■ Task ■
Read each line of the material and note whether it contains "following". Give the number of such lines and nothing else.

- - - -

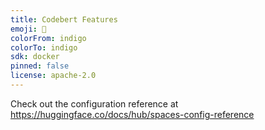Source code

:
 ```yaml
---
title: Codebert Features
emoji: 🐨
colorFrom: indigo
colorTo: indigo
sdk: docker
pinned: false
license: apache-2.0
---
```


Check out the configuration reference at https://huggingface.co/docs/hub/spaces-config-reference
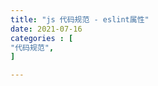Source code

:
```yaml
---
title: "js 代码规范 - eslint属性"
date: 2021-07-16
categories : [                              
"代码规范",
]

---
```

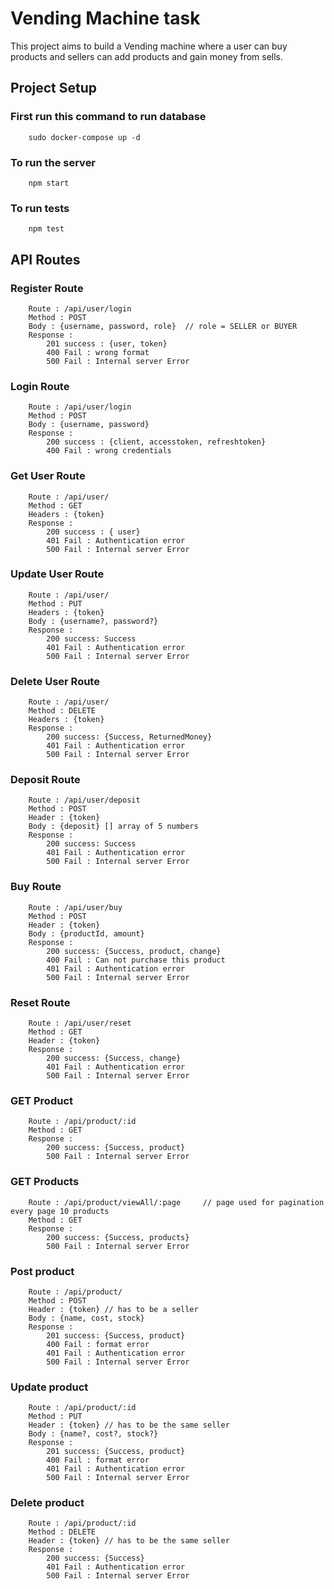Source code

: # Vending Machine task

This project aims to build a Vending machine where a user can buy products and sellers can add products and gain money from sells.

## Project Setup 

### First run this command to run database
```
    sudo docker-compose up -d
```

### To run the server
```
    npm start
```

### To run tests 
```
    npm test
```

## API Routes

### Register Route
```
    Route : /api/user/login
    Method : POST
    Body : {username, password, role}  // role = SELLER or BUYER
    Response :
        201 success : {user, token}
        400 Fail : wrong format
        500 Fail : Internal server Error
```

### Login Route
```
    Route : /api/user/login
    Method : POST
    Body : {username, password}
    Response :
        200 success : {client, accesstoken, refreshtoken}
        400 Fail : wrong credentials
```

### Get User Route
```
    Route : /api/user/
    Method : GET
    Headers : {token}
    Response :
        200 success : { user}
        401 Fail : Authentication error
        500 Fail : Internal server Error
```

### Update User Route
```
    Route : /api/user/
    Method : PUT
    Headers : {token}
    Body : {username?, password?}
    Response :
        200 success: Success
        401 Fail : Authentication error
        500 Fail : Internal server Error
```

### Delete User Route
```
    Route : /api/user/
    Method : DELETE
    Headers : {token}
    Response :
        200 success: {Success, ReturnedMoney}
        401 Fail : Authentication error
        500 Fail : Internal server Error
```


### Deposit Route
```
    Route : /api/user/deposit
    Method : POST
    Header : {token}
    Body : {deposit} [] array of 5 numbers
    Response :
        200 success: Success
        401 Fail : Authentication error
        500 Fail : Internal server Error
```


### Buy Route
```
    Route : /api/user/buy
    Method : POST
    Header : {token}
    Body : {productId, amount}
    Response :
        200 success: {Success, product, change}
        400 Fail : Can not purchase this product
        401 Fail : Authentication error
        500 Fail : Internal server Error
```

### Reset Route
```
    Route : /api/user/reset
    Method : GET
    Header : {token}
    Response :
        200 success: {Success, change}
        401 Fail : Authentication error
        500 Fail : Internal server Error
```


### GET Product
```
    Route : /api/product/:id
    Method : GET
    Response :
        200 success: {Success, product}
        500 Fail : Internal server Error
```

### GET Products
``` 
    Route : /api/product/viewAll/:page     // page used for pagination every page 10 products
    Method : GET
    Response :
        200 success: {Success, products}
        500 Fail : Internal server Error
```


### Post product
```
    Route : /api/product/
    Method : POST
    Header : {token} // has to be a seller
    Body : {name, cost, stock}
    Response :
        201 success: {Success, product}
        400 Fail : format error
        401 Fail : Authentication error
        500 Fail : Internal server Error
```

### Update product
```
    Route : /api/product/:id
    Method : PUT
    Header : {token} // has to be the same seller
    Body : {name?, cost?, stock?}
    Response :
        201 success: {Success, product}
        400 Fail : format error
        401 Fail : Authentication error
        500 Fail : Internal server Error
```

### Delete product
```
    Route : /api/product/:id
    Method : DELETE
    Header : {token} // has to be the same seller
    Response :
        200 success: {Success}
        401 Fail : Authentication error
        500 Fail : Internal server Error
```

- - - -

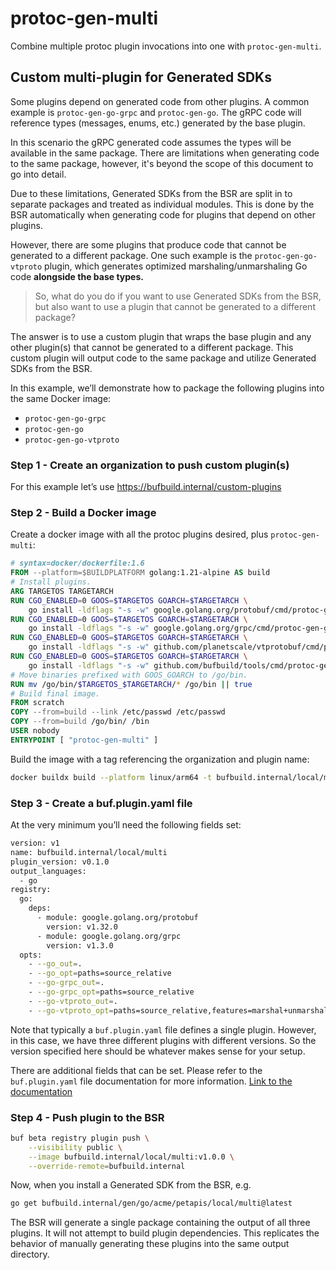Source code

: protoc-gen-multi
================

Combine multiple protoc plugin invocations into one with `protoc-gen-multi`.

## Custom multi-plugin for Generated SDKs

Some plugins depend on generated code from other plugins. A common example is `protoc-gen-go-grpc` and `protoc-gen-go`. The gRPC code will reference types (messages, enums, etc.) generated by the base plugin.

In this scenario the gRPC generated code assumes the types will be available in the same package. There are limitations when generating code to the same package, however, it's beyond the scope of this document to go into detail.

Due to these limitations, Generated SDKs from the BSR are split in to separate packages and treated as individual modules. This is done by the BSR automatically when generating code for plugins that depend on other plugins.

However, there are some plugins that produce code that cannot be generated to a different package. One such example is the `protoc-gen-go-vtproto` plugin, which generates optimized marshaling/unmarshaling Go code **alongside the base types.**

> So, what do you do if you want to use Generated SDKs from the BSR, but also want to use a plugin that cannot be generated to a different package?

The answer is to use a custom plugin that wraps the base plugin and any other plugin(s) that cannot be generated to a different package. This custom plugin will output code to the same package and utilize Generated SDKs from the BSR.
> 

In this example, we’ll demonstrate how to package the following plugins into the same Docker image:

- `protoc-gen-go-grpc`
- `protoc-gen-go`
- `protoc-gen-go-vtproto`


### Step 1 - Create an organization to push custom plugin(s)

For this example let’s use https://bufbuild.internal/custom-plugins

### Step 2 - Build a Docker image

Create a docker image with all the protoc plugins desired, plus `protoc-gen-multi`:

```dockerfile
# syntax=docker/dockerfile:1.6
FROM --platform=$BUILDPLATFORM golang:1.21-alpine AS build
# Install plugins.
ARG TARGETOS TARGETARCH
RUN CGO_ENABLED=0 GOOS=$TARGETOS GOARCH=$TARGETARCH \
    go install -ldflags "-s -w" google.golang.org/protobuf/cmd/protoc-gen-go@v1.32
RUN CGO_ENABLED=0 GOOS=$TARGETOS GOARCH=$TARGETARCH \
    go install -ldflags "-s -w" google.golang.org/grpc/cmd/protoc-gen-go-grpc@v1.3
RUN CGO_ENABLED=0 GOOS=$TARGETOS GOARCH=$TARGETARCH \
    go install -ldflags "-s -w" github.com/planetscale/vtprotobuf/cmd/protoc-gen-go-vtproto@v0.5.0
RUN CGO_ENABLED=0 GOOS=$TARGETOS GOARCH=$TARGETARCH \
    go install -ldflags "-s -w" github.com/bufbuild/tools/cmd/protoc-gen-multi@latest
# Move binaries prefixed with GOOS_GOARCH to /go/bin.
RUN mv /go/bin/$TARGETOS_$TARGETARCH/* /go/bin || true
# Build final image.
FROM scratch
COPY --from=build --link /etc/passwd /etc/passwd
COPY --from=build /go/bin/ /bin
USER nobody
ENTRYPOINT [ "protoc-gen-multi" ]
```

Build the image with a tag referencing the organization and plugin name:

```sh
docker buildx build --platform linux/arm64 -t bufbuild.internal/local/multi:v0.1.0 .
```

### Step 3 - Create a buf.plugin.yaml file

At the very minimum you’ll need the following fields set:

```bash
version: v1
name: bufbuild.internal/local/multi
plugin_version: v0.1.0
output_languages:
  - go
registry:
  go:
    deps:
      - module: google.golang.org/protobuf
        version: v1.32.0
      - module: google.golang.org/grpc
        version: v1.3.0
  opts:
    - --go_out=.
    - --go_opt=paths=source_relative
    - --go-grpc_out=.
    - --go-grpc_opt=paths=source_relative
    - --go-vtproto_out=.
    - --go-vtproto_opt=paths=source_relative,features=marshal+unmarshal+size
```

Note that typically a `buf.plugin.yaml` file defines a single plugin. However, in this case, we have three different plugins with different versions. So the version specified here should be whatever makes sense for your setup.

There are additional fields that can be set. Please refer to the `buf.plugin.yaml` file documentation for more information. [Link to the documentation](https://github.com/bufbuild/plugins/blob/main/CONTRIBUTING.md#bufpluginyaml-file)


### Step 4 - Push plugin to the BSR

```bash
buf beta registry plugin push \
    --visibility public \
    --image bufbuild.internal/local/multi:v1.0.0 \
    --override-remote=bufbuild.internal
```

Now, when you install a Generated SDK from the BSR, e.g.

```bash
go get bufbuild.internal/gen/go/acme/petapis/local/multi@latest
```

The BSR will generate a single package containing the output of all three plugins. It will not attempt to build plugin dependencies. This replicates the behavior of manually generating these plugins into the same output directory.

- - - -

■ Answer to this problem ■
2